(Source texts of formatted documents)
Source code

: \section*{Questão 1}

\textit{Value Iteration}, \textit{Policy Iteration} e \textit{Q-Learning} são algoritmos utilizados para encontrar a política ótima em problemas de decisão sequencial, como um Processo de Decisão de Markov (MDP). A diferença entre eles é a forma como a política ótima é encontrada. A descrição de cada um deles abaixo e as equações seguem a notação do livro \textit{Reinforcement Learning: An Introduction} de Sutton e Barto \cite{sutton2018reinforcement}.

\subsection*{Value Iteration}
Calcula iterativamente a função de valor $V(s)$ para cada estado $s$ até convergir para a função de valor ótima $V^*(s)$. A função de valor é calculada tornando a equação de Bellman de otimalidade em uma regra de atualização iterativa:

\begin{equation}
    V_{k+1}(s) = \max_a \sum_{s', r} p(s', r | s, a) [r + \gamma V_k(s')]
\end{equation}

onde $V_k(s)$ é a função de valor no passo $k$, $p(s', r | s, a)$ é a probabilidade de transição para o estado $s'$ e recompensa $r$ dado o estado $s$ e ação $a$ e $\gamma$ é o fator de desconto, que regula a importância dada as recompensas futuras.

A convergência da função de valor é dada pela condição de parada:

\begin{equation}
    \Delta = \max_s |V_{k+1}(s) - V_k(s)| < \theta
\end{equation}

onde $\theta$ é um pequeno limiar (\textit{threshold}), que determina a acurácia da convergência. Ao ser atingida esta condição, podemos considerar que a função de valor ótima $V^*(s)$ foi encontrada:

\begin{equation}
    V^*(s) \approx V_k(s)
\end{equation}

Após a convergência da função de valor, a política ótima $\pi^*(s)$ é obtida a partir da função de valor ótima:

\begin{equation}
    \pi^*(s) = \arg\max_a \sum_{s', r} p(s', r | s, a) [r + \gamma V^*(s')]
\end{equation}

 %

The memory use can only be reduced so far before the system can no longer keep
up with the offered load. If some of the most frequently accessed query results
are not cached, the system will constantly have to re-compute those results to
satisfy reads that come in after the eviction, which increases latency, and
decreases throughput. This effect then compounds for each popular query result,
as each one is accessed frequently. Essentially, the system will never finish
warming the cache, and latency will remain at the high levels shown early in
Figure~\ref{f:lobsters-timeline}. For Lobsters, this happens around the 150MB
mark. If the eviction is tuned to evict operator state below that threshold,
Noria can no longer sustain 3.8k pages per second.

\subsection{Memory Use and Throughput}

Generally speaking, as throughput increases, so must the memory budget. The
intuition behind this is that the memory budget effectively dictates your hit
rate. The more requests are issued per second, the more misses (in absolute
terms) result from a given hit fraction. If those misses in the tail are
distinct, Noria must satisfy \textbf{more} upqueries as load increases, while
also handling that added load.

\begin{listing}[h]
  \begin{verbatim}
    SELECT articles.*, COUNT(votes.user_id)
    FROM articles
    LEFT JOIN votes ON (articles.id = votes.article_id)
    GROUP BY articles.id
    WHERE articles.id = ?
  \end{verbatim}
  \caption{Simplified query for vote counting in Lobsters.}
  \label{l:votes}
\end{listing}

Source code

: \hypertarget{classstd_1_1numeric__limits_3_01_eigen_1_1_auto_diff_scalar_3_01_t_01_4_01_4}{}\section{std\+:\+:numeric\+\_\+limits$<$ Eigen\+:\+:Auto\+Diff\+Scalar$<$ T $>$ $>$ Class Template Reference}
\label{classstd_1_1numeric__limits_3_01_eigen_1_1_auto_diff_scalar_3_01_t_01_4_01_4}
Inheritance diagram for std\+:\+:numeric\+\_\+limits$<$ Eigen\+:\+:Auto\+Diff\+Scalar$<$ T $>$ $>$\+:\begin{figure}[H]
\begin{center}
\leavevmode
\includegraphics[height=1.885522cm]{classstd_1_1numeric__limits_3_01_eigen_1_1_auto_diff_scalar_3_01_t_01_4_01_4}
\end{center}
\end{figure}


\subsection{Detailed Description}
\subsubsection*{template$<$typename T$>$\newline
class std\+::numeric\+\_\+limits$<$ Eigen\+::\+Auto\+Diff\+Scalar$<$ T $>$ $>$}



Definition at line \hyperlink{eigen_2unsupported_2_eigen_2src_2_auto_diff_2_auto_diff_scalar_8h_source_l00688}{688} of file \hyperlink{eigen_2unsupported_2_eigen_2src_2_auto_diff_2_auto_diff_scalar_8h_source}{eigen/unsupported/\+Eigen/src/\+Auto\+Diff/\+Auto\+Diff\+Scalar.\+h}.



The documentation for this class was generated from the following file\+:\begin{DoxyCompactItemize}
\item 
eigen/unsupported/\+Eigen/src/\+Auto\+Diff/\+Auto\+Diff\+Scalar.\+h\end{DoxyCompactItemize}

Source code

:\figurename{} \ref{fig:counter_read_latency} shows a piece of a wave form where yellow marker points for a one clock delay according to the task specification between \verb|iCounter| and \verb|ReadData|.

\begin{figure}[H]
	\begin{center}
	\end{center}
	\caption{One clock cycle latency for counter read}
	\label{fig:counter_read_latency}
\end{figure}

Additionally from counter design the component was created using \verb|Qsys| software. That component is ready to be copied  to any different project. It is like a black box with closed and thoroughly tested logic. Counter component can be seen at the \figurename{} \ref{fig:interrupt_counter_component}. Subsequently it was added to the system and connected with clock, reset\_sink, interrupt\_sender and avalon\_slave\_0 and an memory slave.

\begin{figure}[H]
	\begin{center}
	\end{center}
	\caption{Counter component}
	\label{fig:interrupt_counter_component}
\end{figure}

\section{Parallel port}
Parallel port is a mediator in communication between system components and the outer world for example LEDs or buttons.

...

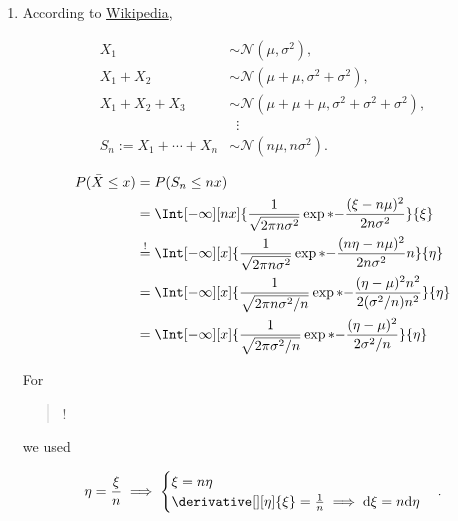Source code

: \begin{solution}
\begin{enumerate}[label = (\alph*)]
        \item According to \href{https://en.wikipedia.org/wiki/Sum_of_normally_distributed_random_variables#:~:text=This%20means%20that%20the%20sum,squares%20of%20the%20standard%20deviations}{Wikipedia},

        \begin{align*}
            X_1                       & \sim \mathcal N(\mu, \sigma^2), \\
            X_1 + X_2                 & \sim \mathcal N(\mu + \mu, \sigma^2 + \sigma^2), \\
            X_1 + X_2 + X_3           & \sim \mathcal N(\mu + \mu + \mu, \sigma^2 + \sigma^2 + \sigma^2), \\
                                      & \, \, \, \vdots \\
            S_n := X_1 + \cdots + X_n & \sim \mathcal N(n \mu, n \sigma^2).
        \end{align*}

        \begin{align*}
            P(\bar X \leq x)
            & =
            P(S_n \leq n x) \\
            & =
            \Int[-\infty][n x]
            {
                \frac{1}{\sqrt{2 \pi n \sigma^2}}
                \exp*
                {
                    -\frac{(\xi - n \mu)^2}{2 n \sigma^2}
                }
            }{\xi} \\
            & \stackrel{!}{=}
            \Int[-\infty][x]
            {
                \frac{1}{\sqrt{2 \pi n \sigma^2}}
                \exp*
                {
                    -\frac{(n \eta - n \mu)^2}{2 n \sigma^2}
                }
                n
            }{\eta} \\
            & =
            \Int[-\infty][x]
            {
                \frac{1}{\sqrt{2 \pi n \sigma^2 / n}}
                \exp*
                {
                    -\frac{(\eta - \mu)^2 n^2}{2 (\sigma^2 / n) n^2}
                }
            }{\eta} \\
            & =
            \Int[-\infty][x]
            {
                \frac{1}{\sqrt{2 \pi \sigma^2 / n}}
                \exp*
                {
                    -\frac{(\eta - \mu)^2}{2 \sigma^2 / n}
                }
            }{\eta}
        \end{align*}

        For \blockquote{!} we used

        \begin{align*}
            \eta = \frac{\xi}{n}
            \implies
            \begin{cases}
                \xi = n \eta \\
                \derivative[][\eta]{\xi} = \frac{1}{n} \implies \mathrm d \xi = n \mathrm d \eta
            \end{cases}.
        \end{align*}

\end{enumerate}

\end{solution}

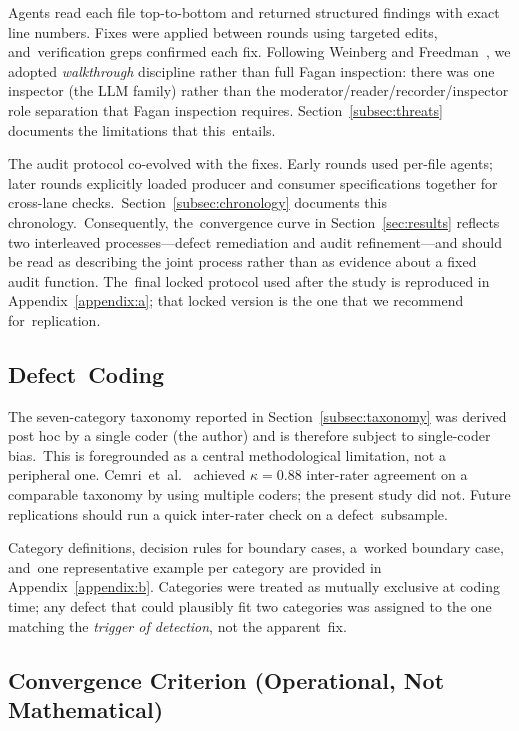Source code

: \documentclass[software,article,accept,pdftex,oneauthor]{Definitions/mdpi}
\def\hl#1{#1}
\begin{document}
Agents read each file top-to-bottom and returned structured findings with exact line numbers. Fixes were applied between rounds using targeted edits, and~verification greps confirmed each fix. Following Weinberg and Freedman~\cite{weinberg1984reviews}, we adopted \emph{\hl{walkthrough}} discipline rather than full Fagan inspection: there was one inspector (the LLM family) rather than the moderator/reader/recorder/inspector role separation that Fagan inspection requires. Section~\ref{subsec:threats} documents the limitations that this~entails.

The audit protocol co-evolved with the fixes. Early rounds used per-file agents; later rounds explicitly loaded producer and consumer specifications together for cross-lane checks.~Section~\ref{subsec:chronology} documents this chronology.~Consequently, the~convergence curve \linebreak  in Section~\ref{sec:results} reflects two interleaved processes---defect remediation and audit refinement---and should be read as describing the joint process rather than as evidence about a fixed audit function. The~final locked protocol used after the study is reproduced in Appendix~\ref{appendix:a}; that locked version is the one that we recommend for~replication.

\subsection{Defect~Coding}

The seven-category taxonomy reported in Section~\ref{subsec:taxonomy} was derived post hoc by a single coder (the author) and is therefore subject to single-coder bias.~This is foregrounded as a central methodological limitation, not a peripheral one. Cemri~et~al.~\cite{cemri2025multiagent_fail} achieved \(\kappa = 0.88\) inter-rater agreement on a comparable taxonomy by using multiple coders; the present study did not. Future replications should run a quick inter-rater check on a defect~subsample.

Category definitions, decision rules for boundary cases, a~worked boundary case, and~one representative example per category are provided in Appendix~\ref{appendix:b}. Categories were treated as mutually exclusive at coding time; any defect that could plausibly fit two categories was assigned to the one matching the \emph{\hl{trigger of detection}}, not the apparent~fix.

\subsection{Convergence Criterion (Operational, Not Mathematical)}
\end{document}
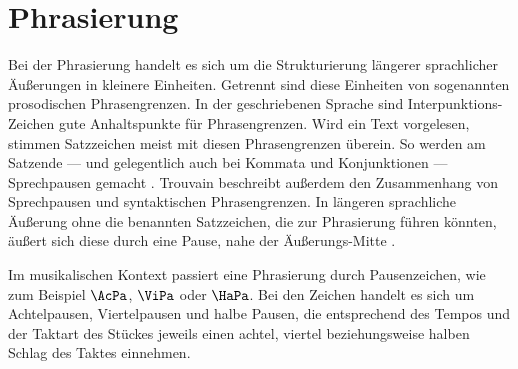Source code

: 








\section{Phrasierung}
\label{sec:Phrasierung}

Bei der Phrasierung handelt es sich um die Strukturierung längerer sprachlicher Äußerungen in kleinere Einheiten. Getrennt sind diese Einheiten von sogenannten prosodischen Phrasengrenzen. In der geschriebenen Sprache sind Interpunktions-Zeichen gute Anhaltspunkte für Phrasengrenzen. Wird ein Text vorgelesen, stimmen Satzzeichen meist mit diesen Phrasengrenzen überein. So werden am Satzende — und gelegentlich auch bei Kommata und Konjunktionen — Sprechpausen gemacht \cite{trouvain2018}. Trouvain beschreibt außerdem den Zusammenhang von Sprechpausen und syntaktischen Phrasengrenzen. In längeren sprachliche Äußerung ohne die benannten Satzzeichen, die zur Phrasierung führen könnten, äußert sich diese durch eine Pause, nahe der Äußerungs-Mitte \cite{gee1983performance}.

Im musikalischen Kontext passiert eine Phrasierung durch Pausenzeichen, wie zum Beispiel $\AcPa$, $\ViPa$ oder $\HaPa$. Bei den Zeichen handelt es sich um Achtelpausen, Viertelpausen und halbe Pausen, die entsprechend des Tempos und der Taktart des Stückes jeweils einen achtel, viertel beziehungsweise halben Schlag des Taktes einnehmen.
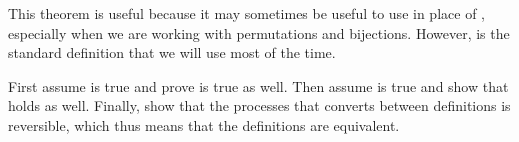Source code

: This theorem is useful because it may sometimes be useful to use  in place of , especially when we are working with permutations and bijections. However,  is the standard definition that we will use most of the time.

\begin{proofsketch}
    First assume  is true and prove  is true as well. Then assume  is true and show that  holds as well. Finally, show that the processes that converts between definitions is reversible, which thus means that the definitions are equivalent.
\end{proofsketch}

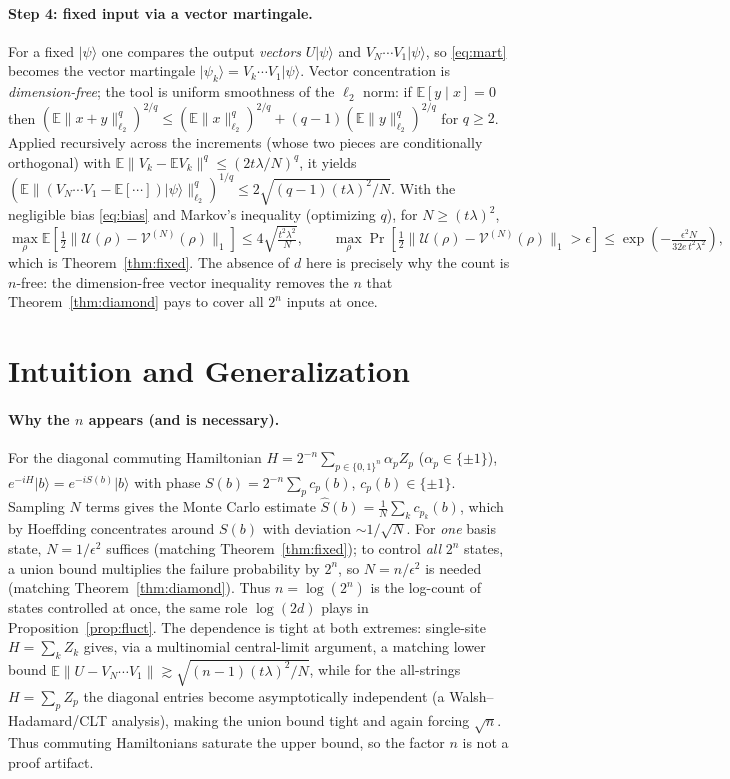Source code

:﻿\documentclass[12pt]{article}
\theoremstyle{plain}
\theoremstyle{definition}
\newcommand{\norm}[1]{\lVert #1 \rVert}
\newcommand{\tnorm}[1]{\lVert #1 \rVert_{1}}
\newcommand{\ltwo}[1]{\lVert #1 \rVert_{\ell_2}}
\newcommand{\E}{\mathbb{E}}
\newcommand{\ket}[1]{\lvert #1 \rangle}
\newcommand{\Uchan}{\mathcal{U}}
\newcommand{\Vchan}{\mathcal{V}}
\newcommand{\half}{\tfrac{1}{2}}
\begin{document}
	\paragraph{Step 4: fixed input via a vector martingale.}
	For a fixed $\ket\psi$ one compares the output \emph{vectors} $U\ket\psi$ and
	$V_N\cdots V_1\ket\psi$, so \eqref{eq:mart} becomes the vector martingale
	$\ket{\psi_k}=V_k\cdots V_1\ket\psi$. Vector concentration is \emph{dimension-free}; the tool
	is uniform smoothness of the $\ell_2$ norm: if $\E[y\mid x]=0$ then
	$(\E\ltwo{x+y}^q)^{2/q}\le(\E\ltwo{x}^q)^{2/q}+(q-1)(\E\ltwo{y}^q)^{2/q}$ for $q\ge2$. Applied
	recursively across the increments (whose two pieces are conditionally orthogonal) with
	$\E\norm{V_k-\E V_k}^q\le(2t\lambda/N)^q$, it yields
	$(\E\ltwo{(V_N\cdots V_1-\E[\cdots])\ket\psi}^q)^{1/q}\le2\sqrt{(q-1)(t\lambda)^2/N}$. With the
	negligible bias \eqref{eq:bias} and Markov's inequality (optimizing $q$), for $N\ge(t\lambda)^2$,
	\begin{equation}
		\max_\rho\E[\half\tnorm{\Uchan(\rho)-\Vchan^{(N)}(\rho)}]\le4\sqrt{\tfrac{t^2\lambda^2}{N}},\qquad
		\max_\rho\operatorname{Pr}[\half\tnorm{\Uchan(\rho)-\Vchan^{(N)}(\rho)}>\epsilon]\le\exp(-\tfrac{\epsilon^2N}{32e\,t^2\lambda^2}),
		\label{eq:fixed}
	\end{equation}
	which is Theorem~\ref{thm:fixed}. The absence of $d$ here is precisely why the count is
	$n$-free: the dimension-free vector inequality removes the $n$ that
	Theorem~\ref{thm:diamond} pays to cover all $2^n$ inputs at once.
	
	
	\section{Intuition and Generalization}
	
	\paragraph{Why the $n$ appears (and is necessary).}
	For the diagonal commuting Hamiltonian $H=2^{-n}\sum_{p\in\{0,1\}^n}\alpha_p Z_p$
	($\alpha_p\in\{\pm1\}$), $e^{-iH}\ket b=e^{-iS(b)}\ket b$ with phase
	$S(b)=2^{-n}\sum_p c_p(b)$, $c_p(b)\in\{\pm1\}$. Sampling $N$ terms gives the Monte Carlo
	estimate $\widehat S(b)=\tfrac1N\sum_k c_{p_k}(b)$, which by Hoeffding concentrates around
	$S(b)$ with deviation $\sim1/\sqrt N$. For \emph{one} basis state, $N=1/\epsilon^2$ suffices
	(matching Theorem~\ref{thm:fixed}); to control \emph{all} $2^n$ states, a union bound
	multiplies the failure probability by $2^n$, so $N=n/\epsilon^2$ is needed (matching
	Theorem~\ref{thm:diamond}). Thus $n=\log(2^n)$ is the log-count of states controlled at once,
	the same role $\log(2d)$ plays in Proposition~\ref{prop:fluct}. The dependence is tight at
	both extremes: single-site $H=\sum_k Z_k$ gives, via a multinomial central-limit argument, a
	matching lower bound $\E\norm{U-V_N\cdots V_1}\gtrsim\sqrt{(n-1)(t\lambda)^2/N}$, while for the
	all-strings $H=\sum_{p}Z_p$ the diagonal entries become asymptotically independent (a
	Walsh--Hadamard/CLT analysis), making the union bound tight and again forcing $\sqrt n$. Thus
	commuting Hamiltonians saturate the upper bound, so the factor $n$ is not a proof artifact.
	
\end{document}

WORK TO COMPLETE
Look above for the line with "are not cached, the"; retype exactly that line, every line after it up to the line with "decreases throughput. This", and that line too, nothing else.

RESPONSE TO THIS TASK
are not cached, the system will constantly have to re-compute those results to
satisfy reads that come in after the eviction, which increases latency, and
decreases throughput. This effect then compounds for each popular query result,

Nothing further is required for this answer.